TO DO: Across the entries that follow, how many lines have the word "citet" in them? Give only the number.

RECORDS FOR THIS EXERCISE:
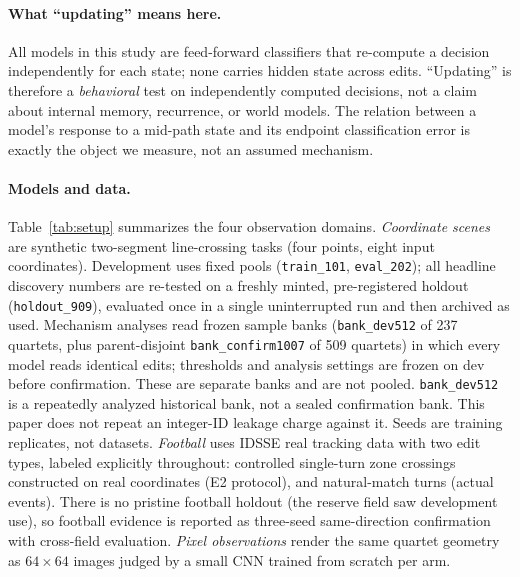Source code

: \paragraph{What ``updating'' means here.} All models in this study are
feed-forward classifiers that re-compute a decision independently for each
state; none carries hidden state across edits. ``Updating'' is therefore a
\emph{behavioral} test on independently computed decisions, not a claim
about internal memory, recurrence, or world models. The relation between a
model's response to a mid-path state and its endpoint classification error
is exactly the object we measure, not an assumed mechanism.

\paragraph{Models and data.} Table~\ref{tab:setup} summarizes the four
observation domains. \emph{Coordinate scenes} are synthetic two-segment
line-crossing tasks (four points, eight input coordinates). Development
uses fixed pools (\texttt{train\_101}, \texttt{eval\_202}); all headline
discovery numbers are re-tested on a freshly minted, pre-registered holdout
(\texttt{holdout\_909}), evaluated once in a single uninterrupted run and
then archived as used. Mechanism analyses read frozen sample banks
(\texttt{bank\_dev512} of 237 quartets, plus parent-disjoint
\texttt{bank\_confirm1007} of 509 quartets) in which every model reads
identical edits; thresholds and analysis settings are frozen on dev before
confirmation. These are separate banks and are not pooled.
\texttt{bank\_dev512} is a repeatedly analyzed historical bank, not a
sealed confirmation bank. This paper does not repeat an integer-ID leakage
charge against it. Seeds are training replicates, not datasets. \emph{Football} uses IDSSE real tracking data with two edit
types, labeled explicitly throughout: controlled single-turn zone
crossings constructed on real coordinates (E2 protocol), and natural-match
turns (actual events). There is no pristine football holdout (the reserve
field saw development use), so football evidence is reported as
three-seed same-direction confirmation with cross-field evaluation.
\emph{Pixel observations} render the same quartet geometry as $64\times64$
images judged by a small CNN trained from scratch per arm.

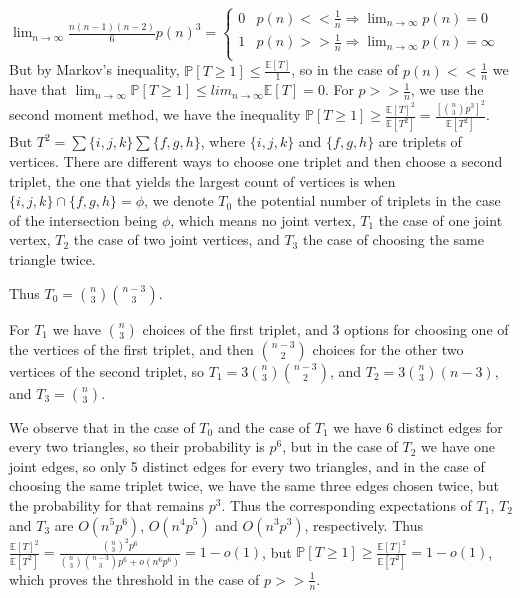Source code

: \documentclass{article}
\begin{document}
$\lim_{n\rightarrow\infty}\frac{n(n-1)(n-2)}{6}p(n)^3=     \begin{cases}
       0 & p(n)<<\frac{1}{n}\Rightarrow{\lim_{n\rightarrow\infty}p(n)}=0\\
       1 & p(n)>>\frac{1}{n}\Rightarrow{\lim_{n\rightarrow\infty}p(n)}=\infty\\
     \end{cases}$
But by Markov's inequality, $\mathbb{P}[T\geq{1}]\leq\frac{\mathbb{E}[T]}{1}$, so in the case of $p(n)<<\frac{1}{n}$ we have that $\lim_{n\rightarrow\infty}\mathbb{P}[T\geq{1}]\leq{lim_{n\rightarrow\infty}\mathbb{E}[T]=0}$.
For $p>>\frac{1}{n}$, we use the second moment method, we have the inequality $\mathbb{P}[T\geq{1}]\geq{\frac{\mathbb{E}[T]^2}{\mathbb{E}[T^2]}}=\frac{[\binom{n}{3}p^3]^2}{\mathbb{E}[T^2]}$. But $T^2=\sum\{i,j,k\}\sum\{f,g,h\}$, where $\{i,j,k\}$ and $\{f,g,h\}$ are triplets of vertices. There are different ways to choose one triplet and then choose a second triplet, the one that yields the largest count of vertices is when $\{i,j,k\}\cap\{f,g,h\}=\phi$, we denote $T_0$ the potential number of triplets in the case of the intersection being $\phi$, which means no joint vertex, $T_1$ the case of one joint vertex, $T_2$ the case of two joint vertices, and $T_3$ the case of choosing the same triangle twice.

Thus $T_0=\binom{n}{3}\binom{n-3}{3}$. 

For $T_1$ we have $\binom{n}{3}$ choices of the first triplet, and $3$ options for choosing one of the vertices of the first triplet, and then $\binom{n-3}{2}$ choices for the other two vertices of the second triplet, so $T_1=3\binom{n}{3}\binom{n-3}{2}$, and $T_2=3\binom{n}{3}(n-3)$, and $T_3=\binom{n}{3}$. 

We observe that in the case of $T_0$ and the case of $T_1$ we have $6$ distinct edges for every two triangles, so their probability is $p^6$, but in the case of $T_2$ we have one joint edges, so only 5 distinct edges for every two triangles, and in the case of choosing the same triplet twice, we have the same three edges chosen twice, but the probability for that remains $p^3$. Thus the corresponding expectations of $T_1$, $T_2$ and $T_3$ are $O(n^5p^6)$, $O(n^4p^5)$ and $O(n^3p^3)$, respectively. Thus $\frac{\mathbb{E}[T]^2}{\mathbb{E}[T^2]}=\frac{\binom{n}{3}^2p^6}{\binom{n}{3}\binom{n-3}{3}p^6+o(n^6p^6)}=1-o(1)$, but $\mathbb{P}[T\geq{1}]\geq\frac{\mathbb{E}[T]^2}{\mathbb{E}[T^2]}=1-o(1)$, which proves the threshold in the case of $p>>\frac{1}{n}$.
\end{document}
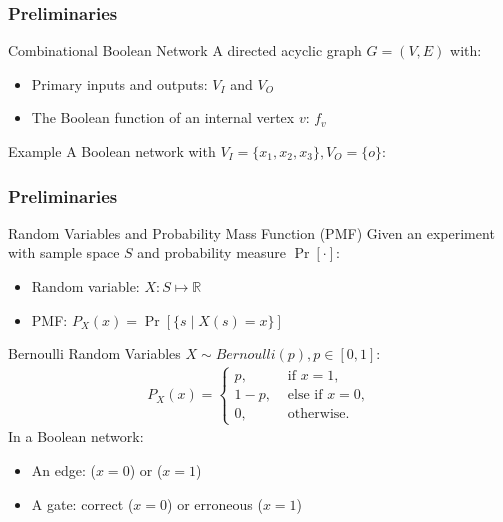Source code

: \begin{frame}
  \frametitle{Preliminaries}
  \begin{block}{Combinational Boolean Network}
    A directed acyclic graph $G=(V,E)$ with:
    \pause
    \begin{itemize}
      \item Primary inputs and outputs: $V_I$ and $V_O$
            \pause
      \item The Boolean function of an internal vertex $v$: $f_v$
            \pause
    \end{itemize}
  \end{block}
  \begin{block}{Example}
    A Boolean network with $V_I=\{x_1,x_2,x_3\},V_O=\{o\}$:
    \begin{figure}
      \centering
      
    \end{figure}
  \end{block}
\end{frame}

\begin{frame}
  \frametitle{Preliminaries}
  \begin{block}{Random Variables and Probability Mass Function (PMF)}
    Given an experiment with sample space $S$ and probability measure $\Pr[\cdot]$:
    \pause
    \begin{itemize}
      \item Random variable: $X:S\mapsto\mathbb{R}$
            \pause
      \item PMF: $P_X(x)=\Pr[\{s \mid X(s)=x\}]$
    \end{itemize}
  \end{block}
  \pause
  \begin{block}{Bernoulli Random Variables}
    $X\sim\textit{Bernoulli}(p),p\in[0,1]$:
    \pause
    \begin{align*}
      P_X(x)=
      \left\{
      \begin{array}{ll}
        p,   & \mbox{ if } x = 1,      \\
        1-p, & \mbox{ else if } x = 0, \\
        0,   & \mbox{ otherwise. }
      \end{array}
      \right.
    \end{align*}
    \pause
    In a Boolean network:
    \pause
    \begin{itemize}
      \item An edge: \false ($x=0$) or \true ($x=1$)
            \pause
      \item A gate: correct ($x=0$) or erroneous ($x=1$)
    \end{itemize}
  \end{block}
\end{frame}
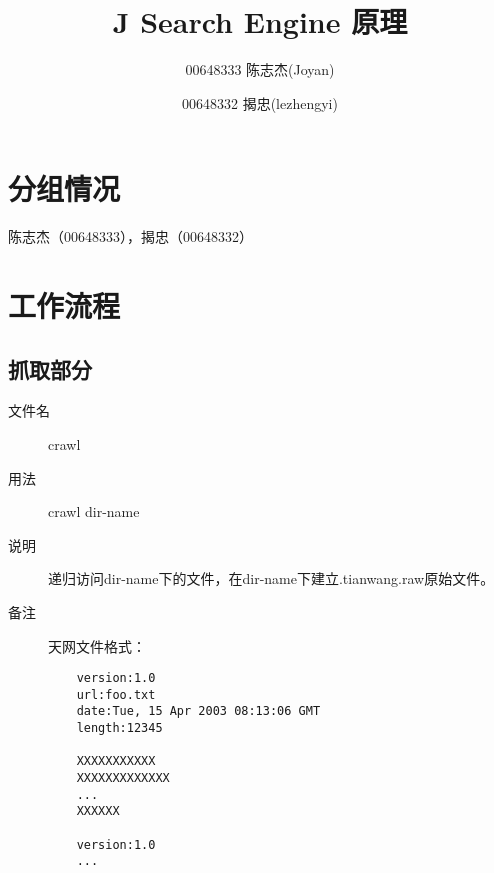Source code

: \documentclass[14pt,a4paper]{article}
\title{J Search Engine 原理}
\author{00648333 陈志杰(Joyan) \and 00648332 揭忠(lezhengyi)}
\begin{document}
\maketitle        
\section{分组情况}
陈志杰（00648333），揭忠（00648332）
\section{工作流程}
\subsection{抓取部分}
\begin{description}
\item[文件名] crawl
\item[用法] crawl dir-name
\item[说明] 递归访问dir-name下的文件，在dir-name下建立.tianwang.raw原始文件。
\item[备注] 天网文件格式：\\
  \begin{lstlisting}
    version:1.0
    url:foo.txt
    date:Tue, 15 Apr 2003 08:13:06 GMT
    length:12345

    XXXXXXXXXXX
    XXXXXXXXXXXXX
    ...
    XXXXXX

    version:1.0
    ...
  \end{lstlisting}
\end{description}
\end{document}
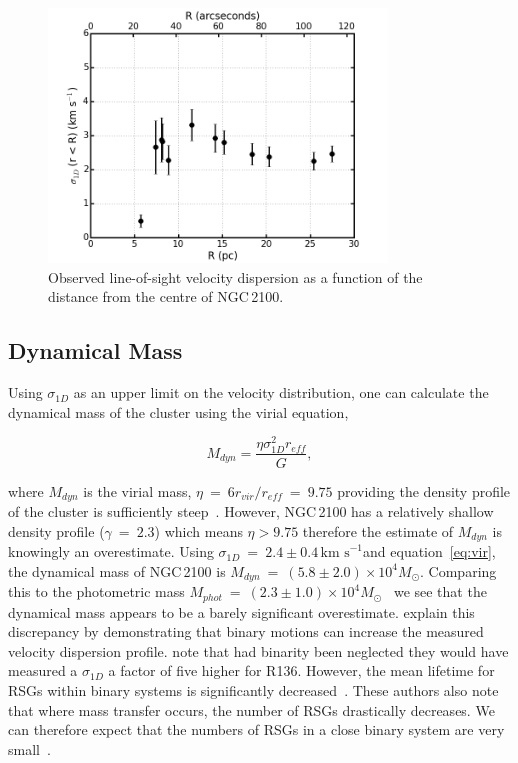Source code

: \documentclass[useAMS,usenatbib]{mn2e}
\def\kms{$\mbox{km s}^{-1}$}
\begin{document}
\begin{figure}
 \includegraphics[width=9.0cm]{NGC2100-sig1d-v6}
 \caption{Observed line-of-sight velocity dispersion as a function of the distance from the centre of NGC\,2100.
\label{fig:sig1d}
          }
\end{figure}



\subsection{Dynamical Mass} %
\label{sub:dynamical_mass}


Using $\sigma_{1D}$ as an upper limit on the velocity distribution, one can calculate the dynamical mass of the cluster using the virial equation,

\begin{equation}
  M_{dyn} = \frac{\eta\sigma_{1D}^{2}r_{eff}}{G},
  \label{eq:vir}
\end{equation}

\noindent where $M_{dyn}$ is the virial mass, $\eta~=~6r_{vir}/r_{eff}~=~9.75$ providing the density profile of the cluster is sufficiently steep~\citep{2010ARA&A..48..431P}.
However, NGC\,2100 has a relatively shallow density profile ($\gamma~=~2.3$) which means $\eta>9.75$ therefore the estimate of $M_{dyn}$ is knowingly an overestimate.
Using $\sigma_{1D}~=~2.4\pm0.4$\,\kms and equation~\ref{eq:vir}, the dynamical mass of NGC\,2100 is $M_{dyn}~=~(5.8\pm2.0)\times 10^{4}M_{\odot}$.
Comparing this to the photometric mass $M_{phot}~=~(2.3\pm1.0)\times 10^{4}M_{\odot}$~\citep{2005ApJS..161..304M} we see that the dynamical mass appears to be a barely significant overestimate.
\citet{2010MNRAS.402.1750G} explain this discrepancy by demonstrating that binary motions can increase the measured velocity dispersion profile.
\citet{2012A&A...546A..73H} note that had binarity been neglected they would have measured a $\sigma_{1D}$ a factor of five higher for R136.
However, the mean lifetime for RSGs within binary systems is significantly decreased~\citep{2008MNRAS.384.1109E}.
These authors also note that where mass transfer occurs, the number of RSGs drastically decreases.
We can therefore expect that the numbers of RSGs in a close binary system are very small~\cite{2009ApJ...696.2014D}.
\end{document}
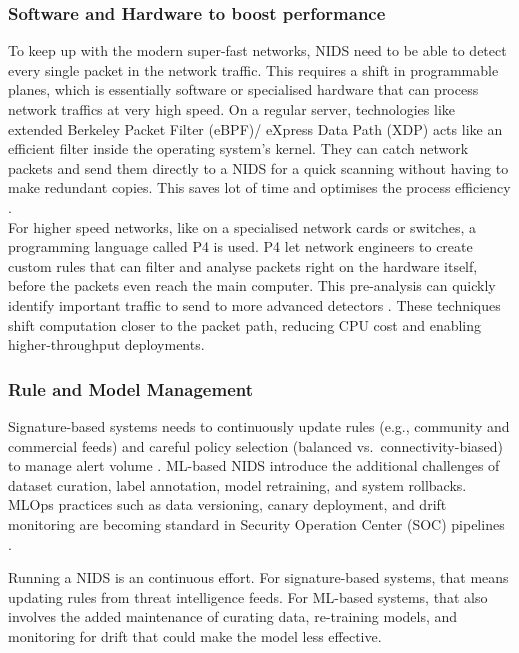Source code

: \subsubsection{Software and Hardware to boost performance}
To keep up with the modern super-fast networks, NIDS need to be able to detect every single packet in the network traffic. This requires a shift in programmable planes, which is essentially software or specialised hardware that can process network traffics at very high speed. On a regular server, technologies like extended Berkeley Packet Filter (eBPF)/ eXpress Data Path (XDP) acts like an efficient filter inside the operating system's kernel. They can catch network packets and send them directly to a NIDS for a quick scanning without having to make redundant copies. This saves lot of time and optimises the process efficiency \parencite{NSDI2023Electrode,ASPLOS2023eHDL}.\\
\noindent For higher speed networks, like on a specialised network cards or switches, a programming language called P4 is used. P4 let network engineers to create custom rules that can filter and analyse packets right on the hardware itself, before the packets even reach the main computer. This pre-analysis can quickly identify important traffic to send to more advanced detectors \parencite{P4NIDS2024}. These techniques shift computation closer to the packet path, reducing CPU cost and enabling higher-throughput deployments.

\subsubsection{Rule and Model Management} 
Signature-based systems needs to continuously update rules (e.g., community and commercial feeds) and careful policy selection (balanced vs.\ connectivity-biased) to manage alert volume \parencite{CiscoSnort3Guide2024,SuricataDocs2025}. ML-based NIDS introduce the additional challenges of dataset curation, label annotation, model retraining, and system rollbacks. MLOps practices such as data versioning, canary deployment, and drift monitoring are becoming standard in Security Operation Center (SOC) pipelines \parencite{ACM2024DLIDSReview,Cerasuolo2025Adaptable}.

Running a NIDS is an continuous effort. For signature-based systems, that means updating rules from threat intelligence feeds. For ML-based systems, that also involves the added maintenance of curating data, re-training models, and monitoring for drift that could make the model less effective.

REPLY TO THE TASK: 2